- [REQUIRED WORK]:
Your output should be the lines from the one with "Selanjutnya adalah komentar." through the end of the entries below, set down word for word and nothing else.

Items listed in a dataset:
━━━━━━━━━━━━━━━━━━━━━━━━━━━━━━

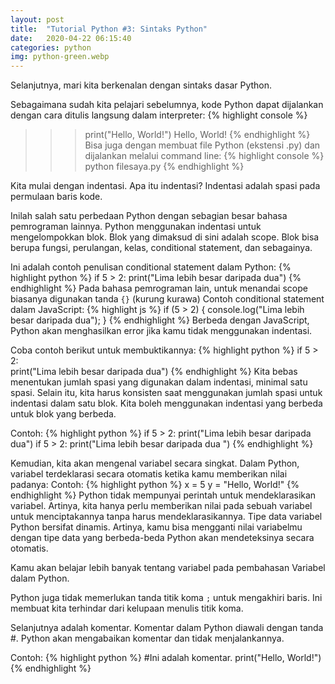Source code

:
 ```yaml
---
layout: post
title:  "Tutorial Python #3: Sintaks Python"
date:   2020-04-22 06:15:40
categories: python
img: python-green.webp
---
```

Selanjutnya, mari kita berkenalan dengan sintaks dasar Python.

Sebagaimana sudah kita pelajari sebelumnya, kode Python dapat dijalankan dengan cara ditulis langsung dalam interpreter:
{% highlight console %}
>>> print("Hello, World!")
Hello, World!
{% endhighlight %}
Bisa juga dengan membuat file Python (ekstensi .py) dan dijalankan melalui command line:
{% highlight console %}
python filesaya.py
{% endhighlight %}

Kita mulai dengan indentasi. Apa itu indentasi? Indentasi adalah spasi pada permulaan baris kode.

Inilah salah satu perbedaan Python dengan sebagian besar bahasa pemrograman lainnya. Python menggunakan indentasi untuk mengelompokkan blok.
 Blok yang dimaksud di sini adalah scope. Blok bisa berupa fungsi, perulangan, kelas, conditional statement, dan sebagainya.

Ini adalah contoh penulisan conditional statement dalam Python:
{% highlight python %}
if 5 > 2:
  print("Lima lebih besar daripada dua")
{% endhighlight %}
Pada bahasa pemrograman lain, untuk menandai scope biasanya digunakan tanda `{}` (kurung kurawa)
 Contoh conditional statement dalam JavaScript:
{% highlight js %}
if (5 > 2) {
        console.log("Lima lebih besar daripada dua");
}
{% endhighlight %}
Berbeda dengan JavaScript, Python akan menghasilkan error jika kamu tidak menggunakan indentasi.

Coba contoh berikut untuk membuktikannya:
{% highlight python %}
if 5 > 2:	
print("Lima lebih besar daripada dua")
{% endhighlight %}
Kita bebas menentukan jumlah spasi yang digunakan dalam indentasi, minimal satu spasi.
 Selain itu, kita harus konsisten saat menggunakan jumlah spasi untuk indentasi dalam satu blok.
 Kita boleh menggunakan indentasi yang berbeda untuk blok yang berbeda.

Contoh:
{% highlight python %}
if 5 > 2:
 print("Lima lebih besar daripada dua") 
if 5 > 2:
        print("Lima lebih besar daripada dua ")
{% endhighlight %}

Kemudian, kita akan mengenal variabel secara singkat.
 Dalam Python, variabel terdeklarasi secara otomatis ketika kamu memberikan nilai padanya:
Contoh:
{% highlight python %}
x = 5
y = "Hello, World!"
{% endhighlight %}
Python tidak mempunyai perintah untuk mendeklarasikan variabel.
 Artinya, kita hanya perlu memberikan nilai pada sebuah variabel untuk menciptakannya tanpa harus mendeklarasikannya.
 Tipe data variabel Python bersifat dinamis. Artinya, kamu bisa mengganti nilai variabelmu dengan tipe data yang berbeda-beda
 Python akan mendeteksinya secara otomatis.

Kamu akan belajar lebih banyak tentang variabel pada pembahasan Variabel dalam Python.

Python juga tidak memerlukan tanda titik koma `;` untuk mengakhiri baris. Ini membuat kita terhindar dari kelupaan menulis titik koma.

Selanjutnya adalah komentar. Komentar dalam Python diawali dengan tanda #. Python akan mengabaikan komentar dan tidak menjalankannya.

Contoh:
{% highlight python %}
#Ini adalah komentar.
print("Hello, World!")
{% endhighlight %}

━━━━━━━━━━━━━━━━━━━━━━━━━━━━━━

- [RESULT OF THE TASK]:
Selanjutnya adalah komentar. Komentar dalam Python diawali dengan tanda #. Python akan mengabaikan komentar dan tidak menjalankannya.

Contoh:
{% highlight python %}
#Ini adalah komentar.
print("Hello, World!")
{% endhighlight %}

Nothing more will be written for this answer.